▶ _WHAT YOU HAVE TO DO_
Each line holding the word "Take" must appear in the answer, copied from the entries.

________________

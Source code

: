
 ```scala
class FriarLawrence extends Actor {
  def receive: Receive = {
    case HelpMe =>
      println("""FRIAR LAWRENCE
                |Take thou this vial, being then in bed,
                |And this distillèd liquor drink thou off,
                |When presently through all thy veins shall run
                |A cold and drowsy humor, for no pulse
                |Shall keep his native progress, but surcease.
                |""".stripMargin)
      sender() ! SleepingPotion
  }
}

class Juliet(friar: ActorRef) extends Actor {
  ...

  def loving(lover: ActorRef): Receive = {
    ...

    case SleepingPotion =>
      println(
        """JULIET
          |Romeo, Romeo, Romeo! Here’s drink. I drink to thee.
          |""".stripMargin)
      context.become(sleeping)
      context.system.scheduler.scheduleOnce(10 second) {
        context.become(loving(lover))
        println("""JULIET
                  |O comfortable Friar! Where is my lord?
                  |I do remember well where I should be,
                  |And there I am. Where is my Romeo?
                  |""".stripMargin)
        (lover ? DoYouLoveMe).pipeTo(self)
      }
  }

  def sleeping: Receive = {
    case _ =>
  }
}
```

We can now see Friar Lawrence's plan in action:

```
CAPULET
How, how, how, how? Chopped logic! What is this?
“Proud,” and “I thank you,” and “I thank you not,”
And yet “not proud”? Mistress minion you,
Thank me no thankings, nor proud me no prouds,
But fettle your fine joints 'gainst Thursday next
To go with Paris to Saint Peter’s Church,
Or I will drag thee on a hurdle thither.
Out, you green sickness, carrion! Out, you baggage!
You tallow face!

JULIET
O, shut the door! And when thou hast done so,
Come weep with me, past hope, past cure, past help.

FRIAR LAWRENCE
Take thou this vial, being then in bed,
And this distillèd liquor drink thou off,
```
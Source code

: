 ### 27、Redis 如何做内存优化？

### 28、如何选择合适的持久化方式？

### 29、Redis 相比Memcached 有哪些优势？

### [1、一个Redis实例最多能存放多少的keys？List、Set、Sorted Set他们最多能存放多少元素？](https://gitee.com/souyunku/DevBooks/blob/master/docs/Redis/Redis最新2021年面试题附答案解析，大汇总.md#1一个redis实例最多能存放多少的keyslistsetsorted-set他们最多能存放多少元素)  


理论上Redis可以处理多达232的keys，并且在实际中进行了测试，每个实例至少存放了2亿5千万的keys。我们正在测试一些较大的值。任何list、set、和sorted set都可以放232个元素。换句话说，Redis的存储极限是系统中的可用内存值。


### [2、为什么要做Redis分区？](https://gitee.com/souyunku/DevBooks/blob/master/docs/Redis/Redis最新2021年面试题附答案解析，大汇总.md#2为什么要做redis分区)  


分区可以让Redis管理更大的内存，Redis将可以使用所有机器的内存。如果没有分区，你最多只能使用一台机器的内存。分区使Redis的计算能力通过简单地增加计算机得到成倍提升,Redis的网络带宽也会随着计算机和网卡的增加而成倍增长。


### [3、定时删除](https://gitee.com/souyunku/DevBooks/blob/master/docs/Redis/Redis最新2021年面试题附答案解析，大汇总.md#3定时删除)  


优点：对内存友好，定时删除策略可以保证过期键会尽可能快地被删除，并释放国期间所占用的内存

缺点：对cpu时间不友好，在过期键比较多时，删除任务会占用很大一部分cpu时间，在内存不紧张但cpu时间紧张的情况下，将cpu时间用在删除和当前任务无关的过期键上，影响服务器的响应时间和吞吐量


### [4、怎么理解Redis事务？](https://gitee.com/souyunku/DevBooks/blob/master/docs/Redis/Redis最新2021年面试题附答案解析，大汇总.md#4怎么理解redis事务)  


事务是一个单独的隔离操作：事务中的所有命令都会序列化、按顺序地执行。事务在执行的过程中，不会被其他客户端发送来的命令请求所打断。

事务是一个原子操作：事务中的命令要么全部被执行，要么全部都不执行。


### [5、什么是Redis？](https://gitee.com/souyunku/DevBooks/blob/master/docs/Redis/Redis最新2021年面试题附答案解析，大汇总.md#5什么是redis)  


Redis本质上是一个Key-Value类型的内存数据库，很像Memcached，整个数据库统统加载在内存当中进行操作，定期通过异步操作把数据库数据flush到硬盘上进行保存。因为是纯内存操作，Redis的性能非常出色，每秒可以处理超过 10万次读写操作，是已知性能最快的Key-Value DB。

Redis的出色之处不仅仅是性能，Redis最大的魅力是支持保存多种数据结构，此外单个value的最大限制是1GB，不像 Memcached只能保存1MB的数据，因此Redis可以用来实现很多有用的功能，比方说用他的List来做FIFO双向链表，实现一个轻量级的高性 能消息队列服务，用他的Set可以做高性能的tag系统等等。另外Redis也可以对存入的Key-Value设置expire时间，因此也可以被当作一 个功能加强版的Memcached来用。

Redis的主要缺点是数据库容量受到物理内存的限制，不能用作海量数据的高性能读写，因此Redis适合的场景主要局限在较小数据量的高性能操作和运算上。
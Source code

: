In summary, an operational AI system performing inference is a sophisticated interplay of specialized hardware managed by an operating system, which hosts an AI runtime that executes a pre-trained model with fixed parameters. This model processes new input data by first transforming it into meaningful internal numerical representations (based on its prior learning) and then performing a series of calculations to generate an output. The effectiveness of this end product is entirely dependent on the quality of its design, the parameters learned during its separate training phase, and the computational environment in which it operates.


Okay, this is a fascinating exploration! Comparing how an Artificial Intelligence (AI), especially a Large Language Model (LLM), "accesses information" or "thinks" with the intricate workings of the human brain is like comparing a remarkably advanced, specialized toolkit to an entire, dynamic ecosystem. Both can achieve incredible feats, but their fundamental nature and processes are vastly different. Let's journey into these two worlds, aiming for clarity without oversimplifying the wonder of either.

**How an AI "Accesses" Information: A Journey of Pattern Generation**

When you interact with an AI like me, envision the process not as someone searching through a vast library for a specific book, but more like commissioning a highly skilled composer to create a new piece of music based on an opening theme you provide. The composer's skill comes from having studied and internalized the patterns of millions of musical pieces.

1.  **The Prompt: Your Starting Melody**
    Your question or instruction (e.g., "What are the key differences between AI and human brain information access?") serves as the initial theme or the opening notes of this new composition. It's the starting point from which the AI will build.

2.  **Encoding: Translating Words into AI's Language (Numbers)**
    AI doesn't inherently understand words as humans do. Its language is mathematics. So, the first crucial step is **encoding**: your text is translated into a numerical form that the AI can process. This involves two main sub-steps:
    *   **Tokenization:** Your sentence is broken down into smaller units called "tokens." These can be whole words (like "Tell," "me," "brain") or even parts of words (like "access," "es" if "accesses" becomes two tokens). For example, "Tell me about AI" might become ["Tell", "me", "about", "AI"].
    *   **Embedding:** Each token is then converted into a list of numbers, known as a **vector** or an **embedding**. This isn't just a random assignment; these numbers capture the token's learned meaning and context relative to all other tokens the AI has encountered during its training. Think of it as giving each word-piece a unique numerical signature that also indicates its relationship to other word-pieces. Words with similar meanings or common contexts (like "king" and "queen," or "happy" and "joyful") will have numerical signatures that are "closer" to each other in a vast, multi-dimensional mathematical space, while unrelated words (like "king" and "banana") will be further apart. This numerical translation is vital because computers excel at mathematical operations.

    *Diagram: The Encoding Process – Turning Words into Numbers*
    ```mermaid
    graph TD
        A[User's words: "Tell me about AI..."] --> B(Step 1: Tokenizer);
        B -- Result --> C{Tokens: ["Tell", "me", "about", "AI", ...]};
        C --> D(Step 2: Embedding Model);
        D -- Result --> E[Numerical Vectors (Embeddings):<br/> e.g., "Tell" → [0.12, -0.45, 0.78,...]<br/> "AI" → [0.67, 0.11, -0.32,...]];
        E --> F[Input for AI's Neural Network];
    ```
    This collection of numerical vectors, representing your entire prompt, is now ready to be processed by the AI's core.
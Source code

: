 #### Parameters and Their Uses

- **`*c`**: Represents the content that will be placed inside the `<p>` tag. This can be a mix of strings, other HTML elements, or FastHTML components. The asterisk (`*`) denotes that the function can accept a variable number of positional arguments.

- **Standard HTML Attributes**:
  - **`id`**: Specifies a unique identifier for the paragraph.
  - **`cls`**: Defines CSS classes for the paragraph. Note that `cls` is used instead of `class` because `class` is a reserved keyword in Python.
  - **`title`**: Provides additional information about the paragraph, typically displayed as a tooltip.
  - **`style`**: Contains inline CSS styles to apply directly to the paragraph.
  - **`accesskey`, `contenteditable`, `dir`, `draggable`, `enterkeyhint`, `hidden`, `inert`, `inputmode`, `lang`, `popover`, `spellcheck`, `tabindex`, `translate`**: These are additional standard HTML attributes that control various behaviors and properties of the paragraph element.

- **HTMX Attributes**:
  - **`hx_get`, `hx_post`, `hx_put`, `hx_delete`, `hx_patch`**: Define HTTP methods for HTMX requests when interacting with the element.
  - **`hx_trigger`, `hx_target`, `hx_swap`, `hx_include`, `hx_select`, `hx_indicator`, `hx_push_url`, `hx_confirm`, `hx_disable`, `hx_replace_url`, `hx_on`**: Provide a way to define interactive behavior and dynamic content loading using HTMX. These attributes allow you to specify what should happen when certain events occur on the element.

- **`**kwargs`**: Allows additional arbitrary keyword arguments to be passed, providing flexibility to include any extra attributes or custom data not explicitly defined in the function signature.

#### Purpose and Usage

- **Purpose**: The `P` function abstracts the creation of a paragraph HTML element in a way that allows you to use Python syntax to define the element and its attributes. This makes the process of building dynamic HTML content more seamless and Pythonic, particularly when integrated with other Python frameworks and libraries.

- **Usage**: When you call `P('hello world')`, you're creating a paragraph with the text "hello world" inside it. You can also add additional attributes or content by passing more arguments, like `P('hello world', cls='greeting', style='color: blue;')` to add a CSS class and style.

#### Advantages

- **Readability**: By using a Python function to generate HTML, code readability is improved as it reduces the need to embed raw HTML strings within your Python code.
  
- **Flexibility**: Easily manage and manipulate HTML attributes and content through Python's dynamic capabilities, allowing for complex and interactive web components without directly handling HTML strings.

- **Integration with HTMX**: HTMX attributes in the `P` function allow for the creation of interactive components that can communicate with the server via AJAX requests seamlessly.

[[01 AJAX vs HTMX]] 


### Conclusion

________________

▶ _COMPLETED EXERCISE_
                |Take thou this vial, being then in bed,
Take thou this vial, being then in bed,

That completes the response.